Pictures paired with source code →
# # # #

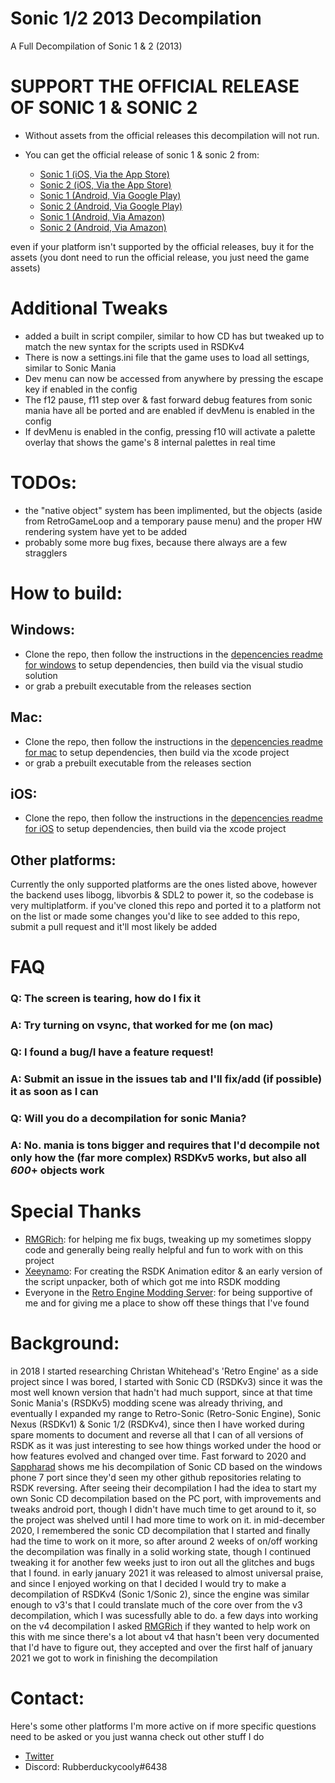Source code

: # Sonic 1/2 2013 Decompilation
A Full Decompilation of Sonic 1 & 2 (2013)

# **SUPPORT THE OFFICIAL RELEASE OF SONIC 1 & SONIC 2**
+ Without assets from the official releases this decompilation will not run.

+ You can get the official release of sonic 1 & sonic 2 from:
  * [Sonic 1 (iOS, Via the App Store)](https://apps.apple.com/au/app/sonic-the-hedgehog-classic/id316050001)
  * [Sonic 2 (iOS, Via the App Store)](https://apps.apple.com/au/app/sonic-the-hedgehog-2-classic/id347415188)
  * [Sonic 1 (Android, Via Google Play)](https://play.google.com/store/apps/details?id=com.sega.sonic1px&hl=en_AU&gl=US)
  * [Sonic 2 (Android, Via Google Play)](https://play.google.com/store/apps/details?id=com.sega.sonic2.runner&hl=en_AU&gl=US)
  * [Sonic 1 (Android, Via Amazon)](https://www.amazon.com.au/Sega-of-America-Sonic-Hedgehog/dp/B00D74DVKM)
  * [Sonic 2 (Android, Via Amazon)](https://www.amazon.com.au/Sega-of-America-Sonic-Hedgehog/dp/B00HAPRVWS)

even if your platform isn't supported by the official releases, buy it for the assets (you dont need to run the official release, you just need the game assets)

# Additional Tweaks
* added a built in script compiler, similar to how CD has but tweaked up to match the new syntax for the scripts used in RSDKv4
* There is now a settings.ini file that the game uses to load all settings, similar to Sonic Mania
* Dev menu can now be accessed from anywhere by pressing the escape key if enabled in the config
* The f12 pause, f11 step over & fast forward debug features from sonic mania have all be ported and are enabled if devMenu is enabled in the config
* If devMenu is enabled in the config, pressing f10 will activate a palette overlay that shows the game's 8 internal palettes in real time

# TODOs:
* the "native object" system has been implimented, but the objects (aside from RetroGameLoop and a temporary pause menu) and the proper HW rendering system have yet to be added
* probably some more bug fixes, because there always are a few stragglers

# How to build:
## Windows:
* Clone the repo, then follow the instructions in the [depencencies readme for windows](./dependencies/windows/dependencies.txt) to setup dependencies, then build via the visual studio solution
* or grab a prebuilt executable from the releases section

## Mac:
* Clone the repo, then follow the instructions in the [depencencies readme for mac](./dependencies/mac/dependencies.txt) to setup dependencies, then build via the xcode project
* or grab a prebuilt executable from the releases section

## iOS:
* Clone the repo, then follow the instructions in the [depencencies readme for iOS](./dependencies/ios/dependencies.txt) to setup dependencies, then build via the xcode project

## Other platforms:
Currently the only supported platforms are the ones listed above, however the backend uses libogg, libvorbis & SDL2 to power it, so the codebase is very multiplatform.
if you've cloned this repo and ported it to a platform not on the list or made some changes you'd like to see added to this repo, submit a pull request and it'll most likely be added

# FAQ
### Q: The screen is tearing, how do I fix it
### A: Try turning on vsync, that worked for me (on mac)

### Q: I found a bug/I have a feature request!
### A: Submit an issue in the issues tab and I'll fix/add (if possible) it as soon as I can

### Q: Will you do a decompilation for sonic Mania?
### A: No. mania is tons bigger and requires that I'd decompile not only how the (far more complex) RSDKv5 works, but also all _600_+ objects work

# Special Thanks
* [RMGRich](https://github.com/MGRich): for helping me fix bugs, tweaking up my sometimes sloppy code and generally being really helpful and fun to work with on this project
* [Xeeynamo](https://github.com/Xeeynamo): For creating the RSDK Animation editor & an early version of the script unpacker, both of which got me into RSDK modding
* Everyone in the [Retro Engine Modding Server](https://dc.railgun.works/retroengine): for being supportive of me and for giving me a place to show off these things that I've found

# Background:
in 2018 I started researching Christan Whitehead's 'Retro Engine' as a side project since I was bored, I started with Sonic CD (RSDKv3) since it was the most well known version that hadn't had much support, since at that time Sonic Mania's (RSDKv5) modding scene was already thriving, and eventually I expanded my range to Retro-Sonic (Retro-Sonic Engine), Sonic Nexus (RSDKv1) & Sonic 1/2 (RSDKv4), since then I have worked during spare moments to document and reverse all that I can of all versions of RSDK as it was just interesting to see how things worked under the hood or how features evolved and changed over time. Fast forward to 2020 and [Sappharad](https://github.com/Sappharad) shows me his decompilation of Sonic CD based on the windows phone 7 port since they'd seen my other github repositories relating to RSDK reversing. After seeing their decompilation I had the idea to start my own Sonic CD decompilation based on the PC port, with improvements and tweaks android port, though I didn't have much time to get around to it, so the project was shelved until I had more time to work on it. in mid-december 2020, I remembered the sonic CD decompilation that I started and finally had the time to work on it more, so after around 2 weeks of on/off working the decompilation was finally in a solid working state, though I continued tweaking it for another few weeks just to iron out all the glitches and bugs that I found. in early january 2021 it was released to almost universal praise, and since I enjoyed working on that I decided I would try to make a decompilation of RSDKv4 (Sonic 1/Sonic 2), since the engine was similar enough to v3's that I could translate much of the core over from the v3 decompilation, which I was sucessfully able to do. a few days into working on the v4 decompilation I asked [RMGRich](https://github.com/MGRich) if they wanted to help work on this with me since there's a lot about v4 that hasn't been very documented that I'd have to figure out, they accepted and over the first half of january 2021 we got to work in finishing the decompilation

# Contact:
Here's some other platforms I'm more active on if more specific questions need to be asked or you just wanna check out other stuff I do
- [Twitter](https://twitter.com/Rubberduckcooly)
- Discord: Rubberduckycooly#6438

# # # #

Problem →
Copy the stretch of the records above that runs from the line with "### Q: Will" through the line with "into RSDK modding". Both end lines belong in the copy, and nothing else does.

Reply →
### Q: Will you do a decompilation for sonic Mania?
### A: No. mania is tons bigger and requires that I'd decompile not only how the (far more complex) RSDKv5 works, but also all _600_+ objects work

# Special Thanks
* [RMGRich](https://github.com/MGRich): for helping me fix bugs, tweaking up my sometimes sloppy code and generally being really helpful and fun to work with on this project
* [Xeeynamo](https://github.com/Xeeynamo): For creating the RSDK Animation editor & an early version of the script unpacker, both of which got me into RSDK modding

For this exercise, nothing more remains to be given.